Input for this task: Begin
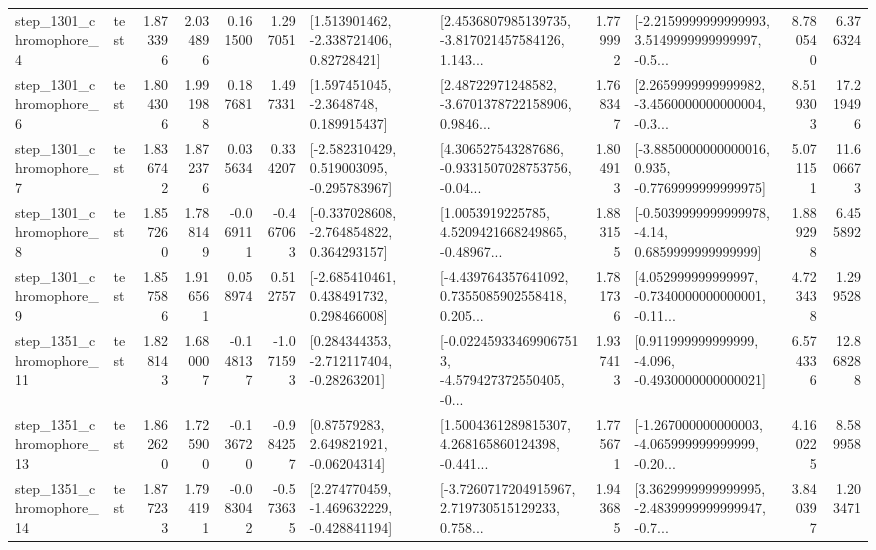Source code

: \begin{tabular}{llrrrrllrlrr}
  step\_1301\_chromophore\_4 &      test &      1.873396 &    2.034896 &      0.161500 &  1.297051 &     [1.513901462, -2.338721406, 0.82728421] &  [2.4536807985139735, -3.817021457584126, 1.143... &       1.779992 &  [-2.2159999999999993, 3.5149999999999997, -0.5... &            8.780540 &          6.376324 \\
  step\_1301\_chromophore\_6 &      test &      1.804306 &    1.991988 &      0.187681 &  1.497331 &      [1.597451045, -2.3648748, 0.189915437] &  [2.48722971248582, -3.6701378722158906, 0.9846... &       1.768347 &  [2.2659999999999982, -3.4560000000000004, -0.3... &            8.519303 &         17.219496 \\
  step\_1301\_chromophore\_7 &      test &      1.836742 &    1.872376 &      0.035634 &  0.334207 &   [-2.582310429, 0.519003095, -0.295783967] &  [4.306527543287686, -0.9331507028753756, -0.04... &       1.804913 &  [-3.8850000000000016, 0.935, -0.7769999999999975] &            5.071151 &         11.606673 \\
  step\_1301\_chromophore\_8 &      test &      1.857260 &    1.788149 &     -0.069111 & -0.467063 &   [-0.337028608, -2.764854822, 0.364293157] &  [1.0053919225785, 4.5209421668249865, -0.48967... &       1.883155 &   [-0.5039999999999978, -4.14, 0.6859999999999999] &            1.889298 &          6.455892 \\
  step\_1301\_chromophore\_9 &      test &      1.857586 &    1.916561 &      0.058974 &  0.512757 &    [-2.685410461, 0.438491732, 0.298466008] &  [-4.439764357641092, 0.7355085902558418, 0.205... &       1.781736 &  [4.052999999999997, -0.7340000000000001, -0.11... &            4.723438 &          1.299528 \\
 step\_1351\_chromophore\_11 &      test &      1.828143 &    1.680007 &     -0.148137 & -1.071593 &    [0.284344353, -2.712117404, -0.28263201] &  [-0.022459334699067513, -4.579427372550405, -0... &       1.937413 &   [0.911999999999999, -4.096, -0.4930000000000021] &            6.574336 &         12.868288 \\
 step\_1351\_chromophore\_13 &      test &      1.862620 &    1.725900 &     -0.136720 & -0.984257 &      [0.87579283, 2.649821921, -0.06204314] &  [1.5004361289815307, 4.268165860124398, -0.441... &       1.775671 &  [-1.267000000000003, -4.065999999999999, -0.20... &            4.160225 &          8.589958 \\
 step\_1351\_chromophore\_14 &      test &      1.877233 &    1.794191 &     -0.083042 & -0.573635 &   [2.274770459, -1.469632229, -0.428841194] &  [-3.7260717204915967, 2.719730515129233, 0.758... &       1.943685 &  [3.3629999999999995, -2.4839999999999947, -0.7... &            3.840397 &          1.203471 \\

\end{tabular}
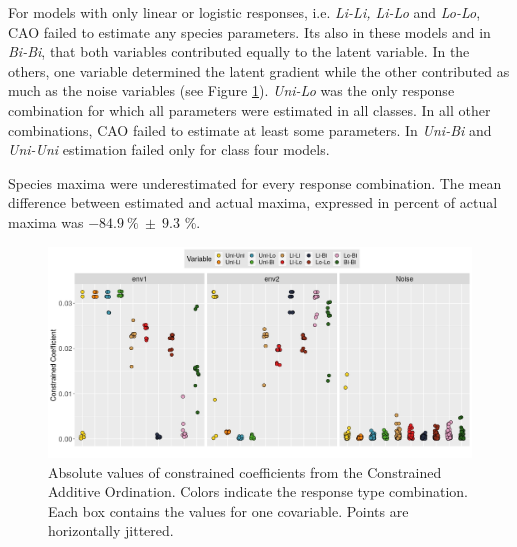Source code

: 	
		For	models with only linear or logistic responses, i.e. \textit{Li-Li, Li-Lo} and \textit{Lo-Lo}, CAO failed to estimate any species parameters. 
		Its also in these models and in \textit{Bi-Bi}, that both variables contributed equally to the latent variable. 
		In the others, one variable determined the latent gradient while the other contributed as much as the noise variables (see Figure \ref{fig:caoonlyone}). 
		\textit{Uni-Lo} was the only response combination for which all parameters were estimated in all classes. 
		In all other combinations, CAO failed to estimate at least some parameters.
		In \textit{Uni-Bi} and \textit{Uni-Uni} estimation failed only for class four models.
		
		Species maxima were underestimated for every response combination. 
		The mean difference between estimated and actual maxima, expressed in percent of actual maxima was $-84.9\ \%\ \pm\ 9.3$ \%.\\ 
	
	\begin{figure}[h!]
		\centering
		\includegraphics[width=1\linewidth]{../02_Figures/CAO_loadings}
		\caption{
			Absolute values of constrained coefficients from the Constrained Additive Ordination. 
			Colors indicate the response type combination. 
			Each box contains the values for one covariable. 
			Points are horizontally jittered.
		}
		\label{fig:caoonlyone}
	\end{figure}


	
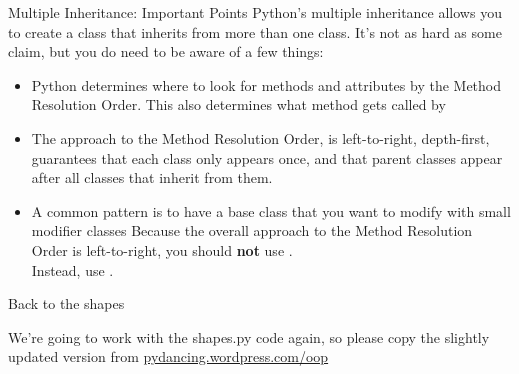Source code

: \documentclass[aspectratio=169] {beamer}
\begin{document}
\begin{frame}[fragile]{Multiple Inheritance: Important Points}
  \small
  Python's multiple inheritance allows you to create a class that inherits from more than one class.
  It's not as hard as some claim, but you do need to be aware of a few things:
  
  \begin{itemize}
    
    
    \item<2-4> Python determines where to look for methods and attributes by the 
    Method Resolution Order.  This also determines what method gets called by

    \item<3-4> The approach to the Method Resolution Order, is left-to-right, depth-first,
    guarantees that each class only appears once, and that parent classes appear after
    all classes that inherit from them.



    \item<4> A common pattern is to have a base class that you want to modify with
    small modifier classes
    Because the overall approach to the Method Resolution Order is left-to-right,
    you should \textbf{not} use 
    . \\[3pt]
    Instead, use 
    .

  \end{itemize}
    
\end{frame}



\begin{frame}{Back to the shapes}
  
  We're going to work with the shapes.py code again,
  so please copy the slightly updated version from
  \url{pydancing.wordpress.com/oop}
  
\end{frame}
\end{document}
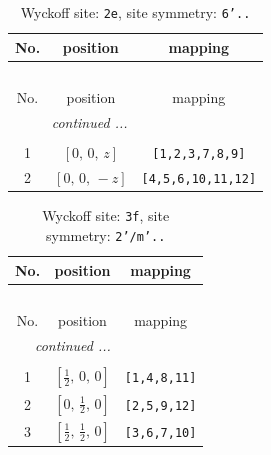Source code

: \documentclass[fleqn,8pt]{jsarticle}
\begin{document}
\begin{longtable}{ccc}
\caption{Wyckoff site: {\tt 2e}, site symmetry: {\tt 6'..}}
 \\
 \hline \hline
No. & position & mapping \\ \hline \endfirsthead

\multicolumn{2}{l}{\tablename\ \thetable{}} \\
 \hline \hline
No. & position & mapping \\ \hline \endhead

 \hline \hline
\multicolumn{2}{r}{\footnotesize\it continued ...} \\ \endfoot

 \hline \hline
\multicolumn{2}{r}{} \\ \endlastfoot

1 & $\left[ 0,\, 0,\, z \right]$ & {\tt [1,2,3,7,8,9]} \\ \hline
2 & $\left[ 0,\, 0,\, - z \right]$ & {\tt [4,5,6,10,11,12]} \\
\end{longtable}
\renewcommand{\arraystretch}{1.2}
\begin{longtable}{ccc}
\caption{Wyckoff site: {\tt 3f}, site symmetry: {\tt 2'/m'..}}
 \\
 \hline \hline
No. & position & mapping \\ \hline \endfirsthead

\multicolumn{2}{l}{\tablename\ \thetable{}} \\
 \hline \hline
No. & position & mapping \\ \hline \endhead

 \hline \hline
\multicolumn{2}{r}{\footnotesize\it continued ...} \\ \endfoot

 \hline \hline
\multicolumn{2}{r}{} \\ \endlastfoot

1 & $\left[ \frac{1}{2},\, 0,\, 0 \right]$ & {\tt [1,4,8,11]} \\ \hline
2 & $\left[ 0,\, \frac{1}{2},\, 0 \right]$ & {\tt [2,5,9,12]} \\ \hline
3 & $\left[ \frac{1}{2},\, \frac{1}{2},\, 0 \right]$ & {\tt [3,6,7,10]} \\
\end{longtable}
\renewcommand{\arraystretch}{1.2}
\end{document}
Input for this task: End
--- Activity ---
What is needed here is an exact transcription of every record above, with images excluded.

--- Task solution ---
Source code

: \begin{tabular}{llrrrrllrlrr}
  step\_1301\_chromophore\_4 &      test &      1.873396 &    2.034896 &      0.161500 &  1.297051 &     [1.513901462, -2.338721406, 0.82728421] &  [2.4536807985139735, -3.817021457584126, 1.143... &       1.779992 &  [-2.2159999999999993, 3.5149999999999997, -0.5... &            8.780540 &          6.376324 \\
  step\_1301\_chromophore\_6 &      test &      1.804306 &    1.991988 &      0.187681 &  1.497331 &      [1.597451045, -2.3648748, 0.189915437] &  [2.48722971248582, -3.6701378722158906, 0.9846... &       1.768347 &  [2.2659999999999982, -3.4560000000000004, -0.3... &            8.519303 &         17.219496 \\
  step\_1301\_chromophore\_7 &      test &      1.836742 &    1.872376 &      0.035634 &  0.334207 &   [-2.582310429, 0.519003095, -0.295783967] &  [4.306527543287686, -0.9331507028753756, -0.04... &       1.804913 &  [-3.8850000000000016, 0.935, -0.7769999999999975] &            5.071151 &         11.606673 \\
  step\_1301\_chromophore\_8 &      test &      1.857260 &    1.788149 &     -0.069111 & -0.467063 &   [-0.337028608, -2.764854822, 0.364293157] &  [1.0053919225785, 4.5209421668249865, -0.48967... &       1.883155 &   [-0.5039999999999978, -4.14, 0.6859999999999999] &            1.889298 &          6.455892 \\
  step\_1301\_chromophore\_9 &      test &      1.857586 &    1.916561 &      0.058974 &  0.512757 &    [-2.685410461, 0.438491732, 0.298466008] &  [-4.439764357641092, 0.7355085902558418, 0.205... &       1.781736 &  [4.052999999999997, -0.7340000000000001, -0.11... &            4.723438 &          1.299528 \\
 step\_1351\_chromophore\_11 &      test &      1.828143 &    1.680007 &     -0.148137 & -1.071593 &    [0.284344353, -2.712117404, -0.28263201] &  [-0.022459334699067513, -4.579427372550405, -0... &       1.937413 &   [0.911999999999999, -4.096, -0.4930000000000021] &            6.574336 &         12.868288 \\
 step\_1351\_chromophore\_13 &      test &      1.862620 &    1.725900 &     -0.136720 & -0.984257 &      [0.87579283, 2.649821921, -0.06204314] &  [1.5004361289815307, 4.268165860124398, -0.441... &       1.775671 &  [-1.267000000000003, -4.065999999999999, -0.20... &            4.160225 &          8.589958 \\
 step\_1351\_chromophore\_14 &      test &      1.877233 &    1.794191 &     -0.083042 & -0.573635 &   [2.274770459, -1.469632229, -0.428841194] &  [-3.7260717204915967, 2.719730515129233, 0.758... &       1.943685 &  [3.3629999999999995, -2.4839999999999947, -0.7... &            3.840397 &          1.203471 \\

\end{tabular}
Source code

: 	
		For	models with only linear or logistic responses, i.e. \textit{Li-Li, Li-Lo} and \textit{Lo-Lo}, CAO failed to estimate any species parameters. 
		Its also in these models and in \textit{Bi-Bi}, that both variables contributed equally to the latent variable. 
		In the others, one variable determined the latent gradient while the other contributed as much as the noise variables (see Figure \ref{fig:caoonlyone}). 
		\textit{Uni-Lo} was the only response combination for which all parameters were estimated in all classes. 
		In all other combinations, CAO failed to estimate at least some parameters.
		In \textit{Uni-Bi} and \textit{Uni-Uni} estimation failed only for class four models.
		
		Species maxima were underestimated for every response combination. 
		The mean difference between estimated and actual maxima, expressed in percent of actual maxima was $-84.9\ \%\ \pm\ 9.3$ \%.\\ 
	
	\begin{figure}[h!]
		\centering
		\includegraphics[width=1\linewidth]{../02_Figures/CAO_loadings}
		\caption{
			Absolute values of constrained coefficients from the Constrained Additive Ordination. 
			Colors indicate the response type combination. 
			Each box contains the values for one covariable. 
			Points are horizontally jittered.
		}
		\label{fig:caoonlyone}
	\end{figure}


	
Source code

: \documentclass[aspectratio=169] {beamer}
\begin{document}
\begin{frame}[fragile]{Multiple Inheritance: Important Points}
  \small
  Python's multiple inheritance allows you to create a class that inherits from more than one class.
  It's not as hard as some claim, but you do need to be aware of a few things:
  
  \begin{itemize}
    
    
    \item<2-4> Python determines where to look for methods and attributes by the 
    Method Resolution Order.  This also determines what method gets called by

    \item<3-4> The approach to the Method Resolution Order, is left-to-right, depth-first,
    guarantees that each class only appears once, and that parent classes appear after
    all classes that inherit from them.



    \item<4> A common pattern is to have a base class that you want to modify with
    small modifier classes
    Because the overall approach to the Method Resolution Order is left-to-right,
    you should \textbf{not} use 
    . \\[3pt]
    Instead, use 
    .

  \end{itemize}
    
\end{frame}



\begin{frame}{Back to the shapes}
  
  We're going to work with the shapes.py code again,
  so please copy the slightly updated version from
  \url{pydancing.wordpress.com/oop}
  
\end{frame}
\end{document}
Source code

: \documentclass[fleqn,8pt]{jsarticle}
\begin{document}
\begin{longtable}{ccc}
\caption{Wyckoff site: {\tt 2e}, site symmetry: {\tt 6'..}}
 \\
 \hline \hline
No. & position & mapping \\ \hline \endfirsthead

\multicolumn{2}{l}{\tablename\ \thetable{}} \\
 \hline \hline
No. & position & mapping \\ \hline \endhead

 \hline \hline
\multicolumn{2}{r}{\footnotesize\it continued ...} \\ \endfoot

 \hline \hline
\multicolumn{2}{r}{} \\ \endlastfoot

1 & $\left[ 0,\, 0,\, z \right]$ & {\tt [1,2,3,7,8,9]} \\ \hline
2 & $\left[ 0,\, 0,\, - z \right]$ & {\tt [4,5,6,10,11,12]} \\
\end{longtable}
\renewcommand{\arraystretch}{1.2}
\begin{longtable}{ccc}
\caption{Wyckoff site: {\tt 3f}, site symmetry: {\tt 2'/m'..}}
 \\
 \hline \hline
No. & position & mapping \\ \hline \endfirsthead

\multicolumn{2}{l}{\tablename\ \thetable{}} \\
 \hline \hline
No. & position & mapping \\ \hline \endhead

 \hline \hline
\multicolumn{2}{r}{\footnotesize\it continued ...} \\ \endfoot

 \hline \hline
\multicolumn{2}{r}{} \\ \endlastfoot

1 & $\left[ \frac{1}{2},\, 0,\, 0 \right]$ & {\tt [1,4,8,11]} \\ \hline
2 & $\left[ 0,\, \frac{1}{2},\, 0 \right]$ & {\tt [2,5,9,12]} \\ \hline
3 & $\left[ \frac{1}{2},\, \frac{1}{2},\, 0 \right]$ & {\tt [3,6,7,10]} \\
\end{longtable}
\renewcommand{\arraystretch}{1.2}
\end{document}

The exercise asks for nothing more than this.